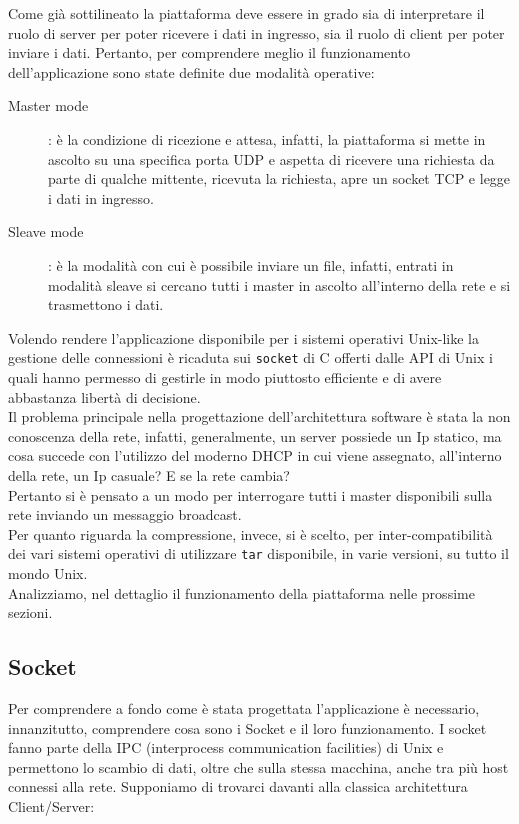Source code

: \documentclass[11pt,fleqn]{book} %
\begin{document}
Come già sottilineato la piattaforma deve essere in grado sia di interpretare il ruolo di server per poter ricevere i dati in ingresso, sia il ruolo di client per poter inviare i dati. Pertanto, per comprendere meglio il funzionamento dell'applicazione sono state definite due modalità operative:
\medskip
\begin{description}
\item[Master mode] : è la condizione di ricezione e attesa, infatti, la piattaforma si mette in ascolto su una specifica porta UDP e aspetta di ricevere una richiesta da parte di qualche mittente, ricevuta la richiesta, apre un socket TCP e legge i dati in ingresso.
\item [Sleave mode]: è la modalità con cui è possibile inviare un file, infatti, entrati in modalità sleave si cercano tutti i master in ascolto all'interno della rete e si trasmettono i dati.
\end{description}

\medskip
\noindent Volendo rendere l'applicazione disponibile per i sistemi operativi Unix-like la gestione delle connessioni è ricaduta sui \texttt{socket} di C offerti dalle API di Unix i quali hanno permesso di gestirle in modo piuttosto efficiente e di avere abbastanza libertà di decisione.\\
\noindent Il problema principale nella progettazione dell'architettura software è stata la non conoscenza della rete, infatti, generalmente, un server possiede un Ip statico, ma cosa succede con l'utilizzo del moderno DHCP in cui viene assegnato, all'interno della rete, un Ip casuale? E se la rete cambia?\\
\noindent Pertanto si è pensato a un modo per interrogare tutti i master disponibili sulla rete inviando un messaggio broadcast.\\
\noindent Per quanto riguarda la compressione, invece, si è scelto, per inter-compatibilità dei vari sistemi operativi di utilizzare \texttt{tar} disponibile, in varie versioni, su tutto il mondo Unix.\\
\noindent Analizziamo, nel dettaglio il funzionamento della piattaforma nelle prossime sezioni.

\subsection{Socket}
Per comprendere a fondo come è stata progettata l'applicazione è necessario, innanzitutto, comprendere cosa sono i Socket e il loro funzionamento.
I socket fanno parte della IPC (interprocess communication facilities) di Unix e permettono lo scambio di dati, oltre che sulla stessa macchina, anche tra più host connessi alla rete. Supponiamo di trovarci davanti alla classica architettura Client/Server:
\medskip
\end{document}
==================================================
What this task involves: Exactly as given, transcribe every line of the data, but not its images.

Answer box:
Source code

: \documentclass[11pt,fleqn]{book} %
\begin{document}
Come già sottilineato la piattaforma deve essere in grado sia di interpretare il ruolo di server per poter ricevere i dati in ingresso, sia il ruolo di client per poter inviare i dati. Pertanto, per comprendere meglio il funzionamento dell'applicazione sono state definite due modalità operative:
\medskip
\begin{description}
\item[Master mode] : è la condizione di ricezione e attesa, infatti, la piattaforma si mette in ascolto su una specifica porta UDP e aspetta di ricevere una richiesta da parte di qualche mittente, ricevuta la richiesta, apre un socket TCP e legge i dati in ingresso.
\item [Sleave mode]: è la modalità con cui è possibile inviare un file, infatti, entrati in modalità sleave si cercano tutti i master in ascolto all'interno della rete e si trasmettono i dati.
\end{description}

\medskip
\noindent Volendo rendere l'applicazione disponibile per i sistemi operativi Unix-like la gestione delle connessioni è ricaduta sui \texttt{socket} di C offerti dalle API di Unix i quali hanno permesso di gestirle in modo piuttosto efficiente e di avere abbastanza libertà di decisione.\\
\noindent Il problema principale nella progettazione dell'architettura software è stata la non conoscenza della rete, infatti, generalmente, un server possiede un Ip statico, ma cosa succede con l'utilizzo del moderno DHCP in cui viene assegnato, all'interno della rete, un Ip casuale? E se la rete cambia?\\
\noindent Pertanto si è pensato a un modo per interrogare tutti i master disponibili sulla rete inviando un messaggio broadcast.\\
\noindent Per quanto riguarda la compressione, invece, si è scelto, per inter-compatibilità dei vari sistemi operativi di utilizzare \texttt{tar} disponibile, in varie versioni, su tutto il mondo Unix.\\
\noindent Analizziamo, nel dettaglio il funzionamento della piattaforma nelle prossime sezioni.

\subsection{Socket}
Per comprendere a fondo come è stata progettata l'applicazione è necessario, innanzitutto, comprendere cosa sono i Socket e il loro funzionamento.
I socket fanno parte della IPC (interprocess communication facilities) di Unix e permettono lo scambio di dati, oltre che sulla stessa macchina, anche tra più host connessi alla rete. Supponiamo di trovarci davanti alla classica architettura Client/Server:
\medskip
\end{document}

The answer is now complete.